论文标题
评估人类语言模型的相互作用
Evaluating Human-Language Model Interaction
论文作者
论文摘要
语言模型(LMS)的许多真实应用程序(例如编写协助和代码自动完成)都涉及人类LM互动。但是,大多数基准是非相互作用的,因为模型会产生不参与的输出。为了评估Human-LM相互作用,我们开发了一个新的框架,基于人类语言的互动评估(HALIE),该评估定义了交互式系统的组成部分和设计评估指标时要考虑的尺寸。与标准的非交互式评估相比,Halie捕获(i)交互式过程,不仅是最终输出; (ii)第一人称主观经验,而不仅仅是第三方评估; (iii)超越质量的偏好概念(例如,享受和所有权)。然后,我们设计了五项任务以涵盖不同形式的互动:社交对话,问题回答,填字游戏,摘要和隐喻生成。使用四个最先进的LMS(OpenAI的GPT-3和AI21 Labs的侏罗纪-1变体),我们发现更好的非相互作用性能并不总是会转化为更好的人类LM相互作用。

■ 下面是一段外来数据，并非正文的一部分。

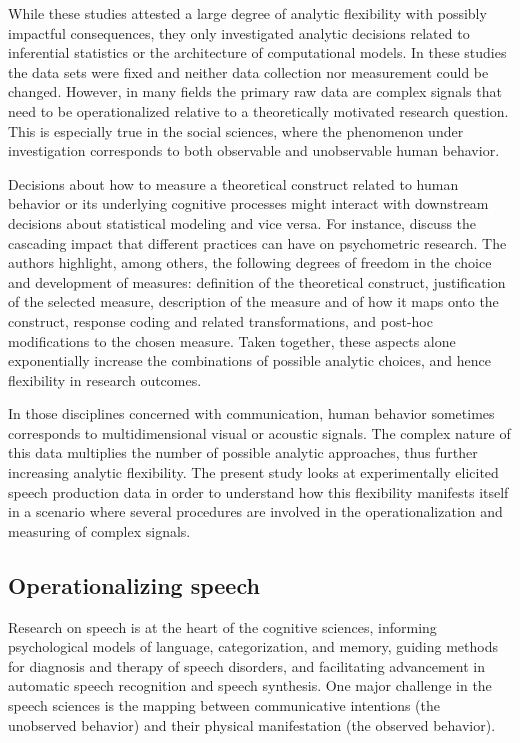 \documentclass[Review,times,sageh]{sagej}
\begin{document}
While these studies attested a large degree of analytic flexibility with possibly impactful consequences, they only investigated analytic decisions related to inferential statistics or the architecture of computational models.
In these studies the data sets were fixed and neither data collection nor measurement could be changed.
However, in many fields the primary raw data are complex signals that need to be operationalized relative to a theoretically motivated research question.
This is especially true in the social sciences, where the phenomenon under investigation corresponds to both observable and unobservable human behavior.

Decisions about how to measure a theoretical construct related to human behavior or its underlying cognitive processes might interact with downstream decisions about statistical modeling and vice versa.
For instance, \citet{flake2020} discuss the cascading impact that different practices can have on psychometric research.
The authors highlight, among others, the following degrees of freedom in the choice and development of measures: definition of the theoretical construct, justification of the selected measure, description of the measure and of how it maps onto the construct, response coding and related transformations, and post-hoc modifications to the chosen measure.
Taken together, these aspects alone exponentially increase the combinations of possible analytic choices, and hence flexibility in research outcomes.

In those disciplines concerned with communication, human behavior sometimes corresponds to multidimensional visual or acoustic signals.
The complex nature of this data multiplies the number of possible analytic approaches, thus further increasing analytic flexibility.
The present study looks at experimentally elicited speech production data in order to understand how this flexibility manifests itself in a scenario where several procedures are involved in the operationalization and measuring of complex signals.

\hypertarget{s:operspeech}{%
\subsection{Operationalizing speech}\label{s:operspeech}}

Research on speech is at the heart of the cognitive sciences, informing psychological models of language, categorization, and memory, guiding methods for diagnosis and therapy of speech disorders, and facilitating advancement in automatic speech recognition and speech synthesis.
One major challenge in the speech sciences is the mapping between communicative intentions (the unobserved behavior) and their physical manifestation (the observed behavior).
\end{document}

特别是,我们强调了三种情况,即非相互作用和交互式指标的结果分歧,并强调了人类LM相互作用在LM评估中的重要性。
Many real-world applications of language models (LMs), such as writing assistance and code autocomplete, involve human-LM interaction. However, most benchmarks are non-interactive in that a model produces output without human involvement. To evaluate human-LM interaction, we develop a new framework, Human-AI Language-based Interaction Evaluation (HALIE), that defines the components of interactive systems and dimensions to consider when designing evaluation metrics. Compared to standard, non-interactive evaluation, HALIE captures (i) the interactive process, not only the final output; (ii) the first-person subjective experience, not just a third-party assessment; and (iii) notions of preference beyond quality (e.g., enjoyment and ownership). We then design five tasks to cover different forms of interaction: social dialogue, question answering, crossword puzzles, summarization, and metaphor generation. With four state-of-the-art LMs (three variants of OpenAI's GPT-3 and AI21 Labs' Jurassic-1), we find that better non-interactive performance does not always translate to better human-LM interaction. In particular, we highlight three cases where the results from non-interactive and interactive metrics diverge and underscore the importance of human-LM interaction for LM evaluation.